Two at a time, the others twisted red and white irrigation nozzles
and chugged through acrylic tubes.

One of the younger ones botched it up,
pulled back too soon and shot a piss-colored fountain

all over the cracked plastic bed-liner of my truck.
We drank Keystone, and blasted metal.

My brother lost his virginity that night, in a tent, with a blond.
Or in a truck, with a brunette.

He rubbed butter on the bright red funnel to cut the foam,
poured beer after beer, held his hands above his head,

reveled in the double bass
while the others dragged a felled tree to the fire.

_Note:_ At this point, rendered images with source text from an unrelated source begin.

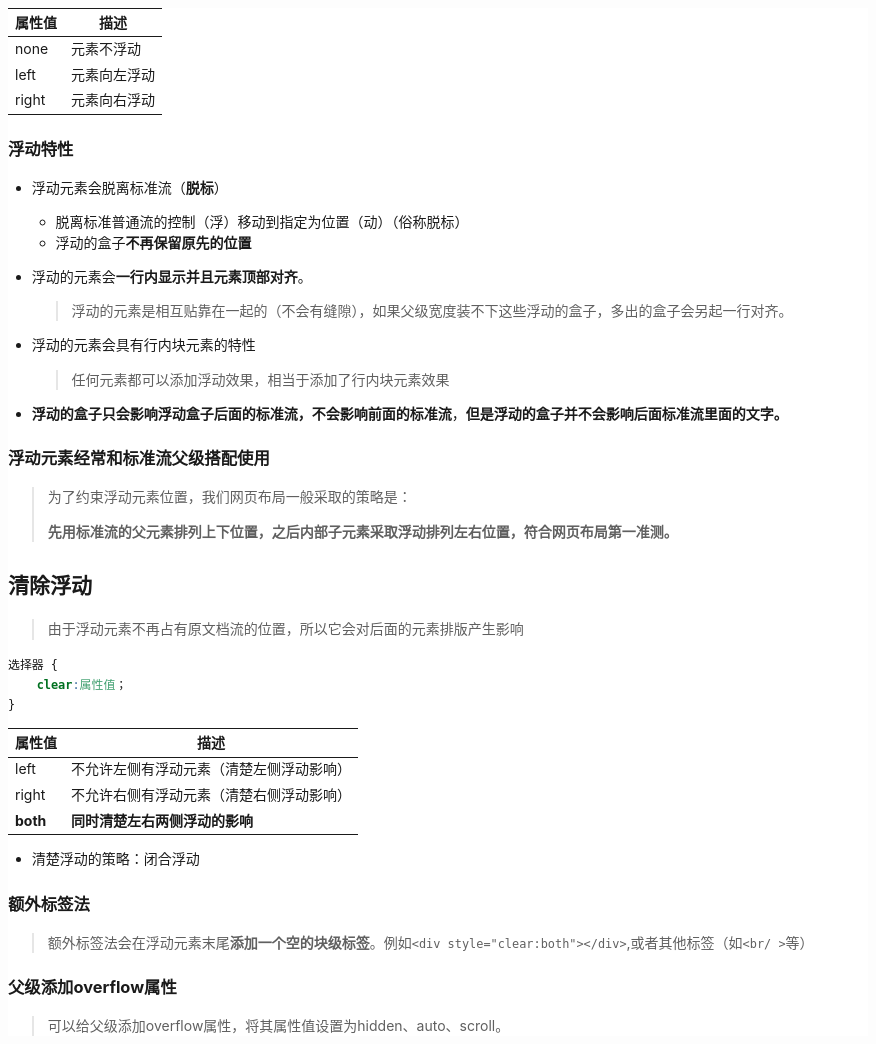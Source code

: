 | 属性值   | 描述     |
| ----- | ------ |
| none  | 元素不浮动  |
| left  | 元素向左浮动 |
| right | 元素向右浮动 |

### 浮动特性

- 浮动元素会脱离标准流（**脱标**）
  - 脱离标准普通流的控制（浮）移动到指定为位置（动）（俗称脱标）
  - 浮动的盒子**不再保留原先的位置**
- 浮动的元素会**一行内显示并且元素顶部对齐**。

  > 浮动的元素是相互贴靠在一起的（不会有缝隙），如果父级宽度装不下这些浮动的盒子，多出的盒子会另起一行对齐。
- 浮动的元素会具有行内块元素的特性

  > 任何元素都可以添加浮动效果，相当于添加了行内块元素效果

- **浮动的盒子只会影响浮动盒子后面的标准流，不会影响前面的标准流**，**但是浮动的盒子并不会影响后面标准流里面的文字。**

### 浮动元素经常和标准流父级搭配使用

> 为了约束浮动元素位置，我们网页布局一般采取的策略是：
>
> **先用标准流的父元素排列上下位置，之后内部子元素采取浮动排列左右位置，符合网页布局第一准测。**

## 清除浮动

> 由于浮动元素不再占有原文档流的位置，所以它会对后面的元素排版产生影响

``` css
选择器 {
    clear:属性值；
}
```

| 属性值      | 描述                   |
| -------- | -------------------- |
| left     | 不允许左侧有浮动元素（清楚左侧浮动影响） |
| right    | 不允许右侧有浮动元素（清楚右侧浮动影响） |
| **both** | **同时清楚左右两侧浮动的影响**    |

- 清楚浮动的策略：闭合浮动

### 额外标签法

> 额外标签法会在浮动元素末尾**添加一个空的块级标签**。例如`<div style="clear:both"></div>`,或者其他标签（如`<br/ >`等）

### 父级添加overflow属性

> 可以给父级添加overflow属性，将其属性值设置为hidden、auto、scroll。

I sat him down and told him about getting high—
what it would feel like in his lungs,

how long it would last, how to hold it in,
the correct way to breathe.

I showed him the pipe—
a three-inch length of galvanized steel with

a threaded elbow at one end, a repurposed
sink aerator for a screen, the whole thing

wrapped in black hockey tape. Sitting by the man-made
lake at the center of the apartment complex,

we sparked bowls and laughed
when he singed his eyebrows.

“Don’t worry, if someone comes, just throw it in the lake;
it’s so heavy it’ll sink to the bottom.”

He held the pipe loose, like he was weighing it,
considering the depth of the water.


He calls again asking how I’ve been.
He’s drunk and I’m not.

He says the bastard locked him out,
changed the locks while he was at work,

He says it’s been bad since June,
says he didn’t see it coming.

I listen as the story bleeds into other stories.
I pinch the phone between my cheek and

my shoulder while I hang damp laundry on
a ratchet-strap running the length of the crossbeam above my bed.

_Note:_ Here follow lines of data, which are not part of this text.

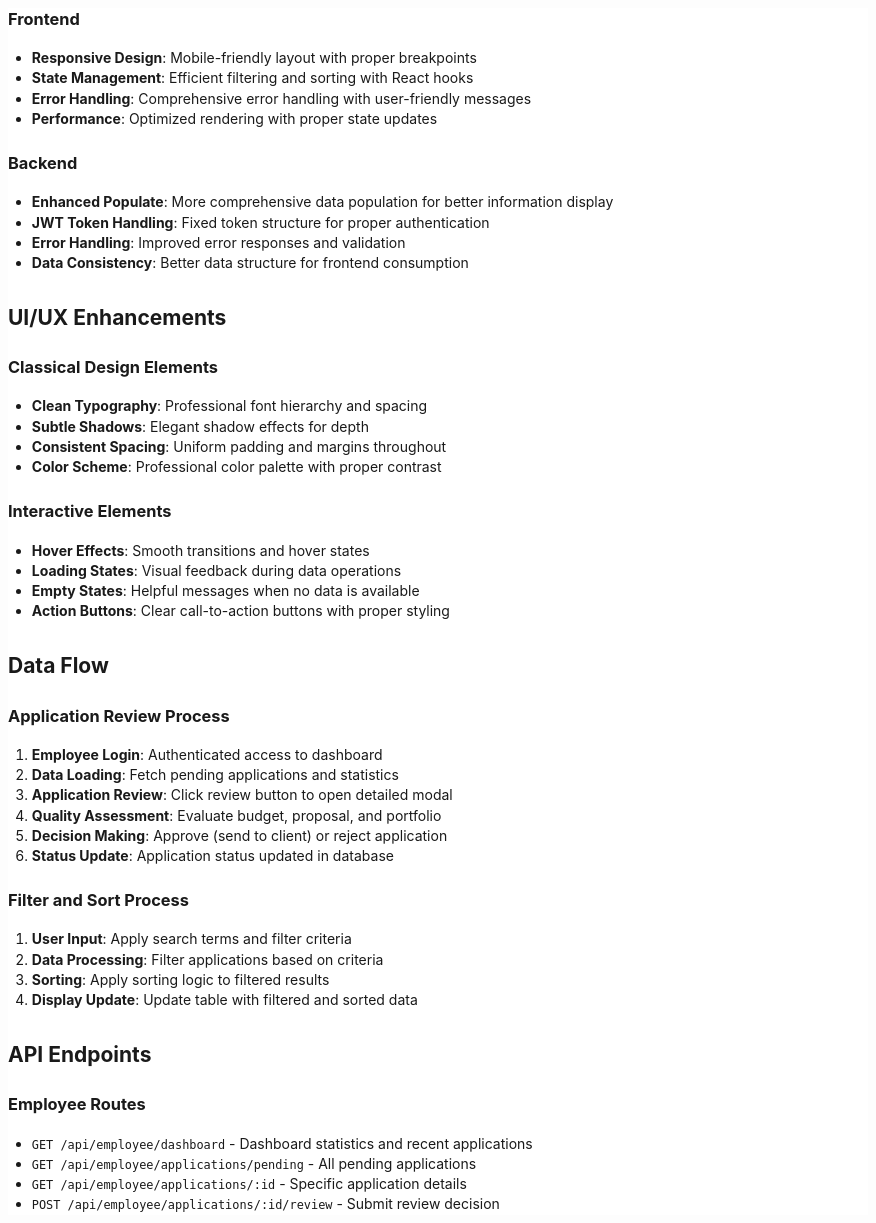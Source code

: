### Frontend
- **Responsive Design**: Mobile-friendly layout with proper breakpoints
- **State Management**: Efficient filtering and sorting with React hooks
- **Error Handling**: Comprehensive error handling with user-friendly messages
- **Performance**: Optimized rendering with proper state updates

### Backend
- **Enhanced Populate**: More comprehensive data population for better information display
- **JWT Token Handling**: Fixed token structure for proper authentication
- **Error Handling**: Improved error responses and validation
- **Data Consistency**: Better data structure for frontend consumption

## UI/UX Enhancements

### Classical Design Elements
- **Clean Typography**: Professional font hierarchy and spacing
- **Subtle Shadows**: Elegant shadow effects for depth
- **Consistent Spacing**: Uniform padding and margins throughout
- **Color Scheme**: Professional color palette with proper contrast

### Interactive Elements
- **Hover Effects**: Smooth transitions and hover states
- **Loading States**: Visual feedback during data operations
- **Empty States**: Helpful messages when no data is available
- **Action Buttons**: Clear call-to-action buttons with proper styling

## Data Flow

### Application Review Process
1. **Employee Login**: Authenticated access to dashboard
2. **Data Loading**: Fetch pending applications and statistics
3. **Application Review**: Click review button to open detailed modal
4. **Quality Assessment**: Evaluate budget, proposal, and portfolio
5. **Decision Making**: Approve (send to client) or reject application
6. **Status Update**: Application status updated in database

### Filter and Sort Process
1. **User Input**: Apply search terms and filter criteria
2. **Data Processing**: Filter applications based on criteria
3. **Sorting**: Apply sorting logic to filtered results
4. **Display Update**: Update table with filtered and sorted data

## API Endpoints

### Employee Routes
- `GET /api/employee/dashboard` - Dashboard statistics and recent applications
- `GET /api/employee/applications/pending` - All pending applications
- `GET /api/employee/applications/:id` - Specific application details
- `POST /api/employee/applications/:id/review` - Submit review decision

The mattress sinks as I step and stretch,
reach up and hook another hanger,

he talks about a homeless woman with cigarette burns peppering her arms,
says she needs a place to sleep, a place to get clean and forget a few things,

his voice, hallow like the shrunken shirts hanging over my head,
sounds more and more like my own.

-Jonathan Maule

Honorable Mentions

First honorable mention goes to English graduate student Lauren Henley for her noir-ish poem “Cool Hand Luke,” which takes its title from the Paul Newman movie and expresses the way romantic love can offer hope in dark days.

Cool Hand Luke

For 750 a month I am queen of the unfinished studio
above Lucky Jack’s Garage
while all the friends I don’t have
live in condos downtown

It is July inside & it is July outside
We know because we feel like birthday checks
filled out with pencil
& dropped in a toilet

I pick up J.M. at midnight from Shin’s Sushi Bar
where he’s been waiting tables
dressed in all black like a spy or a ninja or midnight
He smells like someone who works in a sushi bar in July

The rotting narrow stairs
on the side of Lucky Jack’s are in total darkness
I climb onto J.M.’s back my cheek presses into the fish of his neck
my arms around the fish of his chest

One thinks of stealing water even though you have water
of breaking into city pools of raindrops the size of hazelnuts

At two am after sex the July moon turns on the town lights firecrackers
up & down the street makes a sound like laughter trapped inside gelatin

There are still divorce papers to finish more court visits my ex haunts
my dreams no moving air No cooling no moving no air!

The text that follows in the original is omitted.